= Harry Tobias =

American songwriter

Harry Tobias (September 11, 1895 – December 15, 1994) was an American lyricist. Like his younger brother Charles, he is an inductee of the Songwriters Hall of Fame.

Born in New York City, United States, but raised in Worcester, Massachusetts, he began writing songs in his teens. At the age of 19, he co-wrote his first successful songs, "That Girl of Mine" and "Take Me To My Alabam", with Will Dillon. After serving in the US Army, he returned to songwriting, co-writing the 1922 novelty hit, "Oo-oo, Ernest (Are You Earnest With Me?)". He often worked with his brothers Charles and Henry, writing songs with Charles for the Broadway show Earl Carroll's Sketch Book in 1929, and writing Rudy Vallee's hit "Miss You" with both brothers the same year. In 1931, he had success with the song "At Your Command", an early success for Bing Crosby, and also co-wrote "Sweet and Lovely", a hit for Russ Columbo.
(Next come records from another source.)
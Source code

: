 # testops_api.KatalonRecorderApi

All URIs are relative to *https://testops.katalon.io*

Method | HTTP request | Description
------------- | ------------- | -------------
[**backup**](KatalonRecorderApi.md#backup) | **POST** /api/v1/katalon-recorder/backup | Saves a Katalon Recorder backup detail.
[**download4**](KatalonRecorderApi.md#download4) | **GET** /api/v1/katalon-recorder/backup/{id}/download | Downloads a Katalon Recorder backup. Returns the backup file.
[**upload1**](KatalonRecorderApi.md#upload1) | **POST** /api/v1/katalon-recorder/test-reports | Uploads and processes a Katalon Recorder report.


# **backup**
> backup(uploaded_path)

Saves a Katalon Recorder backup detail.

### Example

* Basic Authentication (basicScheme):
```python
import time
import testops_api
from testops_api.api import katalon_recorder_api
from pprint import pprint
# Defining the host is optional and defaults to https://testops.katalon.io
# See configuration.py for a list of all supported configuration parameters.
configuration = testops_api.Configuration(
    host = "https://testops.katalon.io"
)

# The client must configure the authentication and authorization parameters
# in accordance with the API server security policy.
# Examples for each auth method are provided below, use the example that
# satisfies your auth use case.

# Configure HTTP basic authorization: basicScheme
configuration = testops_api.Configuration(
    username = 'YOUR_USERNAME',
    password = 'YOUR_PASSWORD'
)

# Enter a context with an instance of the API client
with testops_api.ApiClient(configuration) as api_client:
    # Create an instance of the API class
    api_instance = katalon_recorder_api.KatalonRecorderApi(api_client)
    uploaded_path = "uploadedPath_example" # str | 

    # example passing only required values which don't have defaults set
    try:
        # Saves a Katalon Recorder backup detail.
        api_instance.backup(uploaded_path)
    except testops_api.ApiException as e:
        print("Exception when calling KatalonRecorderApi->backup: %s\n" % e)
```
He wrote or co-wrote the theme songs for many films in the 1930s and 1940s, including One Rainy Afternoon (1936), The Young in Heart (1938), Made for Each Other (1939), If It Wasn't for The Moon (1940) and It's a Date (1940). His many co-writers included Gene Autry.

He died in St Louis, Missouri at age 99 on December 15, 1994. His interment was in Mount Sinai Memorial Park Cemetery.